Puis, s’adressant à moi :

— Vous connaissez déjà Lassagne ? me dit-il.

— Oui, je viens de causer cinq minutes avec lui.

— C’est un charmant garçon qui n’aura qu’un défaut : celui d’être trop faible pour vous ; heureusement, je serai là. Lassagne et Ernest Basset vous diront ce que vous aurez à faire.

— Et M. de Broval ? lui demandai-je.

M. de Broval était le directeur général.

— M. de Broval va savoir que vous êtes arrivé, et vous fera probablement demander. Vous savez que tout votre avenir dépend de lui ?

— Et de vous, oui, monsieur.

— J’espère que, de mon côté, cela ne vous inquiète pas beaucoup… Mais allez remercier M. Deviolaine ; allez ! vous avez déjà trop tardé.
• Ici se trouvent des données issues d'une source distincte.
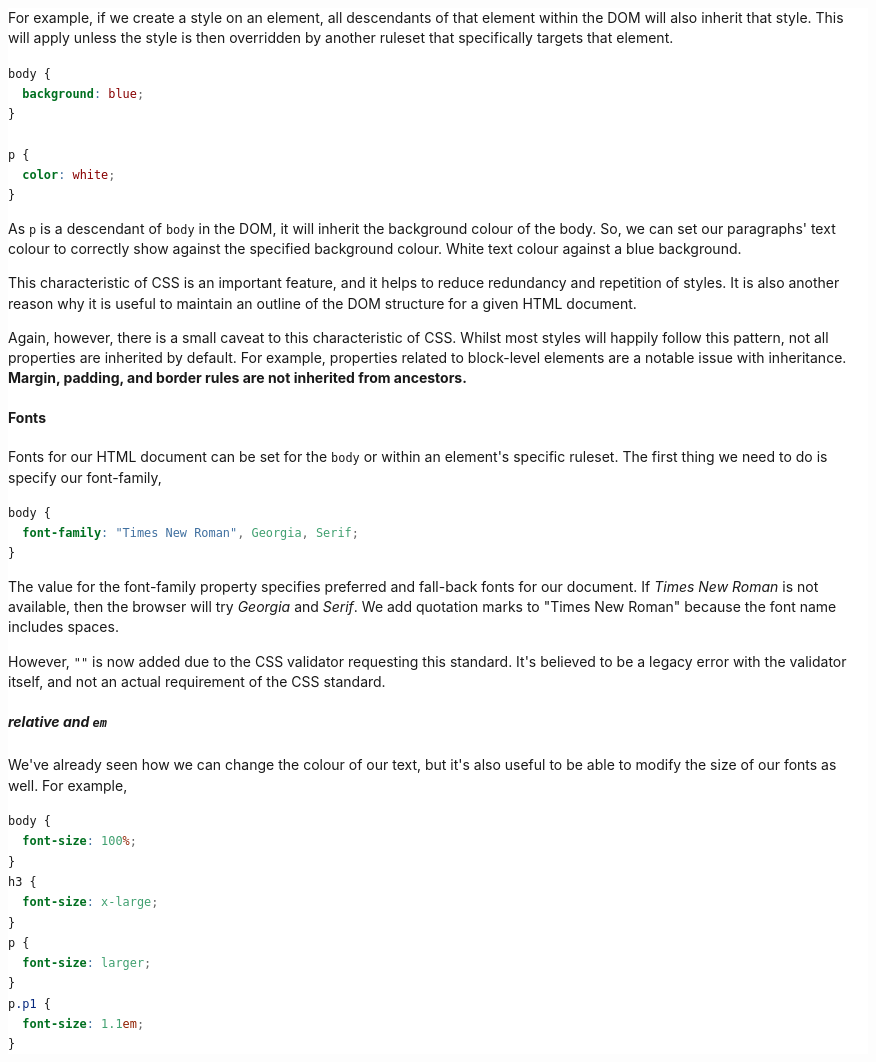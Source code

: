 For example, if we create a style on an element, all descendants of that element within the DOM will also inherit that style. This will apply unless the style is then overridden by another ruleset that specifically targets that element.

```css
body {
  background: blue;
}

p {
  color: white;
}
```

As `p` is a descendant of `body` in the DOM, it will inherit the background colour of the body. So, we can set our paragraphs' text colour to correctly show against the specified background colour. White text colour against a blue background.

This characteristic of CSS is an important feature, and it helps to reduce redundancy and repetition of styles. It is also another reason why it is useful to maintain an outline of the DOM structure for a given HTML document.

Again, however, there is a small caveat to this characteristic of CSS. Whilst most styles will happily follow this pattern, not all properties are inherited by default. For example, properties related to block-level elements are a notable issue with inheritance. **Margin, padding, and border rules are not inherited from ancestors.**

#### Fonts
Fonts for our HTML document can be set for the `body` or within an element's specific ruleset. The first thing we need to do is specify our font-family,

```css
body {
  font-family: "Times New Roman", Georgia, Serif;
}
```

The value for the font-family property specifies preferred and fall-back fonts for our document. If *Times New Roman* is not available, then the browser will try *Georgia* and *Serif*. We add quotation marks to "Times New Roman" because the font name includes spaces.

<div style="page-break-after: always;"></div>

However, `""` is now added due to the CSS validator requesting this standard. It's believed to be a legacy error with the validator itself, and not an actual requirement of the CSS standard.

##### relative and `em`
We've already seen how we can change the colour of our text, but it's also useful to be able to modify the size of our fonts as well. For example,

```css
body {
  font-size: 100%;
}
h3 {
  font-size: x-large;
}
p {
  font-size: larger;
}
p.p1 {
  font-size: 1.1em;
}
```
Je saluai M. Oudard, et je sortis.

Cinq minutes après, j’entrais chez M. Deviolaine.

Il travaillait dans un grand cabinet, seul, et à un bureau isolé au milieu de la chambre.

Comme j’étais précédé d’un garçon de bureau, et que l’on présuma que j’étais envoyé par M. Oudard, on me laissa entrer sans m’annoncer.

M. Deviolaine entendit ouvrir la porte : il attendit un instant que l’on parlât ; puis, comme j’attendais, de mon côté, qu’il levât le nez :

— Qui est là ? demanda-t-il.

— C’est moi, monsieur Deviolaine.

— Qui, toi ?

— Vous voyez bien que vous m’avez reconnu, puisque vous me tutoyez.

— Oui, je t’ai reconnu… C’est donc toi ? Eh bien, tu fais un joli garçon !

— Pourquoi, s’il vous plaît ?

— Comment ! tu viens trois fois à Paris, sans me rendre une seule visite.

— J’ignorais si je vous ferais plaisir.